When should pdf files be tracked in a Git repository and when not

uli_1973 picture uli_1973 · Jul 21, 2013 · Viewed 10.6k times · Source

I am developing a LateX package (http://www.openlilylib.org/lilyglyphs) which contains a number of small PDF files. Currently there are only a few dozens of them but as the package and its user base grows there will probably hundreds of them (but unlikely more than 1000).

The PDFs are typically only a few KB in size, but I don't know whether to track them in the Git repository. The files are subject to change at any time, but probably not too often.
Usually one is told not to track binary files which can't be diffed, but I also have read that this doesn't really matter with smaller files and a smaller overall volume. I think in the end the PDFs will sum up to not more than a few MB in total.

The package will be available as a download or through the Git repository which I prefer because using the package quite naturally leads to contributing ...
Currently when cloning the Git repository one has to rebuild the pdfs using Python and the LilyPond notation software so the stakes are rather high - which is why I would like to have the pdfs directly in the repo.

Any thoughts?


EDIT in response to answers/comments:

The pdf files are generated from the sources in the repository, which is why I'm reluctant to track them in Git.
But:

  • The pdfs are necessary to use the package so the user needs to have them
  • To generate the pdfs one needs Python as well as LilyPond, and both of them are not necessary to use the package.

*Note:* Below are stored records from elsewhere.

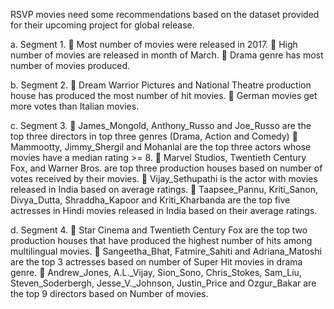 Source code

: RSVP movies need some recommendations based on the dataset provided for their
upcoming project for global release.

a. Segment 1.
 Most number of movies were released in 2017.
 High number of movies are released in month of March.
 Drama genre has most number of movies produced.

b. Segment 2.
 Dream Warrior Pictures and National Theatre production house has produced 
the most number of hit movies.
 German movies get more votes than Italian movies.

c. Segment 3.
 James_Mongold, Anthony_Russo and Joe_Russo are the top three directors 
in top three genres (Drama, Action and Comedy)
 Mammootty, Jimmy_Shergil and Mohanlal are the top three actors whose 
movies have a median rating >= 8.
 Marvel Studios, Twentieth Century Fox, and Warner Bros. are top three 
production houses based on number of votes received by their movies.
 Vijay_Sethupathi is the actor with movies released in India based on average 
ratings.
 Taapsee_Pannu, Kriti_Sanon, Divya_Dutta, Shraddha_Kapoor and 
Kriti_Kharbanda are the top five actresses in Hindi movies released in India 
based on their average ratings.

d. Segment 4.
 Star Cinema and Twentieth Century Fox are the top two production houses 
that have produced the highest number of hits among multilingual movies.
 Sangeetha_Bhat, Fatmire_Sahiti and Adriana_Matoshi are the top 3 actresses 
based on number of Super Hit movies in drama genre.
 Andrew_Jones, A.L._Vijay, Sion_Sono, Chris_Stokes, Sam_Liu, 
Steven_Soderbergh, Jesse_V._Johnson, Justin_Price and Ozgur_Bakar are the 
top 9 directors based on Number of movies.
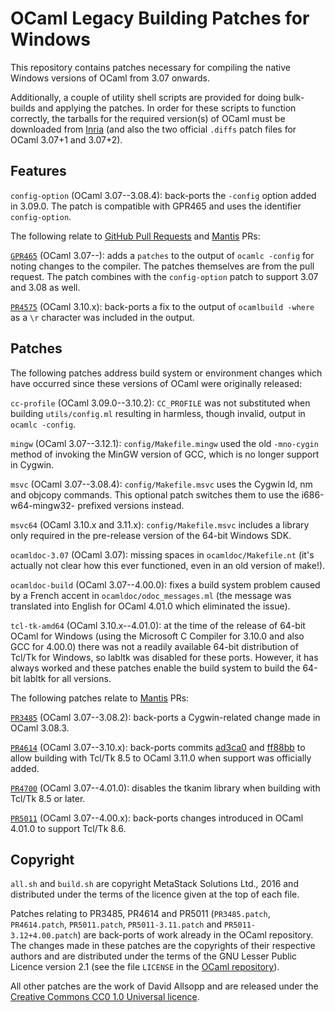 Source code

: # OCaml Legacy Building Patches for Windows

This repository contains patches necessary for compiling the native Windows versions of OCaml from 3.07 onwards.

Additionally, a couple of utility shell scripts are provided for doing bulk-builds and applying the patches. In order for these scripts to function correctly, the tarballs for the required version(s) of OCaml must be downloaded from [Inria](http://caml.inria.fr/pub/distrib) (and also the two official `.diffs` patch files for OCaml 3.07+1 and 3.07+2).

## Features

`config-option` (OCaml 3.07--3.08.4): back-ports the `-config` option added in 3.09.0. The patch is compatible with GPR465 and uses the identifier `config-option`.

The following relate to [GitHub Pull Requests](https://github.com/ocaml/ocaml/pulls) and [Mantis](http://caml.inria.fr/mantis) PRs:

[`GPR465`](https://github.com/ocaml/ocaml/pull/465) (OCaml 3.07--): adds a `patches` to the output of `ocamlc -config` for noting changes to the compiler. The patches themselves are from the pull request. The patch combines with the `config-option` patch to support 3.07 and 3.08 as well.

[`PR4575`](http://caml.inria.fr/mantis/view.php?id=4575) (OCaml 3.10.x): back-ports a fix to the output of `ocamlbuild -where` as a `\r` character was included in the output.

## Patches

The following patches address build system or environment changes which have occurred since these versions of OCaml were originally released:

`cc-profile` (OCaml 3.09.0--3.10.2): `CC_PROFILE` was not substituted when building `utils/config.ml` resulting in harmless, though invalid, output in `ocamlc -config`.

`mingw` (OCaml 3.07--3.12.1): `config/Makefile.mingw` used the old `-mno-cygin` method of invoking the MinGW version of GCC, which is no longer support in Cygwin.

`msvc` (OCaml 3.07--3.08.4): `config/Makefile.msvc` uses the Cygwin ld, nm and objcopy commands. This optional patch switches them to use the i686-w64-mingw32- prefixed versions instead.

`msvc64` (OCaml 3.10.x and 3.11.x): `config/Makefile.msvc` includes a library only required in the pre-release version of the 64-bit Windows SDK.

`ocamldoc-3.07` (OCaml 3.07): missing spaces in `ocamldoc/Makefile.nt` (it's actually not clear how this ever functioned, even in an old version of make!).

`ocamldoc-build` (OCaml 3.07--4.00.0): fixes a build system problem caused by a French accent in `ocamldoc/odoc_messages.ml` (the message was translated into English for OCaml 4.01.0 which eliminated the issue).

`tcl-tk-amd64` (OCaml 3.10.x--4.01.0): at the time of the release of 64-bit OCaml for Windows (using the Microsoft C Compiler for 3.10.0 and also GCC for 4.00.0) there was not a readily available 64-bit distribution of Tcl/Tk for Windows, so labltk was disabled for these ports. However, it has always worked and these patches enable the build system to build the 64-bit labltk for all versions.

The following patches relate to [Mantis](http://caml.inria.fr/mantis) PRs:

[`PR3485`](http://caml.inria.fr/mantis/view.php?id=3485) (OCaml 3.07--3.08.2): back-ports a Cygwin-related change made in OCaml 3.08.3.

[`PR4614`](http://caml.inria.fr/mantis/view.php?id=4614) (OCaml 3.07--3.10.x): back-ports commits [ad3ca0](https://github.com/ocaml/ocaml/commit/ad3ca0) and [ff88bb](https://github.com/ocaml/ocaml/commit/ff88bb) to allow building with Tcl/Tk 8.5 to OCaml 3.11.0 when support was officially added.

[`PR4700`](http://caml.inria.fr/mantis/view.php?id=4700) (OCaml 3.07--4.01.0): disables the tkanim library when building with Tcl/Tk 8.5 or later.

[`PR5011`](http://caml.inria.fr/mantis/view.php?id=5011) (OCaml 3.07--4.00.x): back-ports changes introduced in OCaml 4.01.0 to support Tcl/Tk 8.6.

## Copyright

`all.sh` and `build.sh` are copyright MetaStack Solutions Ltd., 2016 and distributed under the terms of the licence given at the top of each file.

Patches relating to PR3485, PR4614 and PR5011 (`PR3485.patch`, `PR4614.patch`, `PR5011.patch`, `PR5011-3.11.patch` and `PR5011-3.12+4.00.patch`) are back-ports of work already in the OCaml repository. The changes made in these patches are the copyrights of their respective authors and are distributed under the terms of the GNU Lesser Public Licence version 2.1 (see the file `LICENSE` in the [OCaml repository](https://github.com/ocaml/ocaml/blob/trunk/LICENSE)).

All other patches are the work of David Allsopp and are released under the [Creative Commons CC0 1.0 Universal licence](https://creativecommons.org/publicdomain/zero/1.0/).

So I feel it is a too big burden to require someone to install two programs just to install my package.
    I don't see a problem requiring someone who decides to clone a Git repo to run an install script, but the software dependencies are maybe too high?
  • Currently generating the pdfs finishes in reasonable time because there are only a few dozens. But with a growing number of files this time could become inacceptable.

The pdf files change when they are updated/corrected. This won't happen often, and I think this is covered by tracking the source code. But the pdfs will also change whenever there is a new version of LilyPond available, which may be every two to four weeks. So while the source remains the same the pdfs will change regularely - which is a clear indicator against tracking them with Git.
On the other hand we are talking about (possibly) a few hundred files of a few KB each, so I don't know if it's worth bothering about the issue at all.

Answer

platforms picture platforms · Jul 21, 2013

If the documents don't change, there is no reason to track their changes in git. No revisions, no need for revision control.

But if they do change over time, and someone may need to consult the old document versions for any reason, consider these questions:

  1. Is it impossible or impractical to recreate the old versions of the documents?
  2. Is there any underlying data outside of version control that has changed, or is it still in the same state?
  3. Is the data in the documents tied to source code releases?

If the answers to these questions are yes, then they may be good candidates for version control under git.